Teaching students to give birth by robot robot pregnancy

Picture 1 of Teaching students to give birth by robot robot pregnancy

Photo: LiveScience

Noelle was born in Afghanistan, California and dozens of places between the two places. She is a lifelike, lifelike robot that is being used more and more in medical schools and hospital departments.

This true-sized, yellow-and-white serpent is growing in demand as medical science is rapidly abandoning centuries-old teaching methods that use patients or guinea pigs to High tech simulation method. The simple reason is: it would be better to commit a crime on a $ 20,000 robot rather than a living patient.

The Institute of Medicine, a division of the National Academy of Sciences, estimates that 98,000 patients die every year due to medical errors that can be prevented.

" We are trying to get rid of some of the mistakes, " said Dr. Paul Preston, a Kaiser Permanente screenwriter and architect of the hospital's four-year nursing care program. There Noelle starred.

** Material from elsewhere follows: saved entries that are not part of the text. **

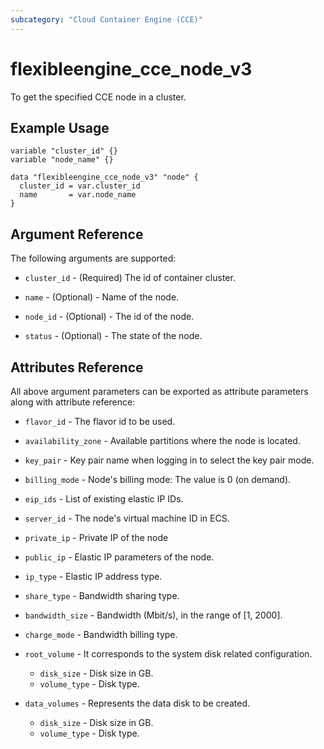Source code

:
```yaml
---
subcategory: "Cloud Container Engine (CCE)"
---
```


# flexibleengine_cce_node_v3

To get the specified CCE node in a cluster.

## Example Usage

```hcl
variable "cluster_id" {}
variable "node_name" {}
  
data "flexibleengine_cce_node_v3" "node" {
  cluster_id = var.cluster_id
  name       = var.node_name
}
```

## Argument Reference

The following arguments are supported:

* `cluster_id` - (Required) The id of container cluster.

* `name` - (Optional) - Name of the node.

* `node_id` - (Optional) - The id of the node.

* `status` - (Optional) - The state of the node.

## Attributes Reference

All above argument parameters can be exported as attribute parameters along with attribute reference:

* `flavor_id` - The flavor id to be used.

* `availability_zone` - Available partitions where the node is located.

* `key_pair` - Key pair name when logging in to select the key pair mode.

* `billing_mode` - Node's billing mode: The value is 0 (on demand).

* `eip_ids` - List of existing elastic IP IDs.

* `server_id` - The node's virtual machine ID in ECS.

* `private_ip` - Private IP of the node

* `public_ip` - Elastic IP parameters of the node.

* `ip_type` - Elastic IP address type.

* `share_type` - Bandwidth sharing type.
* `bandwidth_size` - Bandwidth (Mbit/s), in the range of [1, 2000].
* `charge_mode` - Bandwidth billing type.

* `root_volume` - It corresponds to the system disk related configuration.

  + `disk_size` - Disk size in GB.
  + `volume_type` - Disk type.

* `data_volumes` - Represents the data disk to be created.

  + `disk_size` - Disk size in GB.
  + `volume_type` - Disk type.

Noelle, a product of Miami-based Gaumard, is used in almost all of Kaiser's 30 hospitals around the world and other hospitals are waiting for their turn.

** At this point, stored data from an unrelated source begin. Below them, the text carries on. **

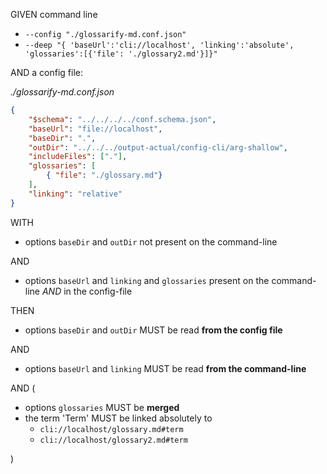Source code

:GIVEN command line


- `--config "./glossarify-md.conf.json"`
- `--deep "{ 'baseUrl':'cli://localhost', 'linking':'absolute', 'glossaries':[{'file': './glossary2.md'}]}"`

AND a config file:

*./glossarify-md.conf.json*
```json
{
    "$schema": "../../../../conf.schema.json",
    "baseUrl": "file://localhost",
    "baseDir": ".",
    "outDir": "../../../output-actual/config-cli/arg-shallow",
    "includeFiles": ["."],
    "glossaries": [
        { "file": "./glossary.md"}
    ],
    "linking": "relative"
}
```

WITH

- options `baseDir` and `outDir` not present on the command-line

AND

- options `baseUrl` and `linking` and `glossaries` present on the command-line *AND* in the config-file

THEN

- options `baseDir` and `outDir` MUST be read **from the config file**

AND

- options `baseUrl` and `linking` MUST be read **from the command-line**

AND (

- options `glossaries` MUST be **merged**
- the term 'Term' MUST be linked absolutely to
  - `cli://localhost/glossary.md#term`
  - `cli://localhost/glossary2.md#term`

)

So far, there have been many other companies that have created real-life bowdles in medical training for emergencies, but Noelle seems to be the only high-tech female model to date.

The Noelle prototypes range in price from $ 3,200 (basic type) to the $ 20,000-type computerized one, for the best picture of a delivery. "She" can be programmed for a variety of applications, and types of cervical dilated. Noelle can labor for hours and give birth to a baby or sudden birth in just a few minutes.

"Baby" is a plastic doll that can change color, from healthy pink to dark blue due to lack of oxygen. It will illuminate the vital signs when attached to the observer. The computerized bowel can also emit a pulse rate that is real and can urinate or breathe.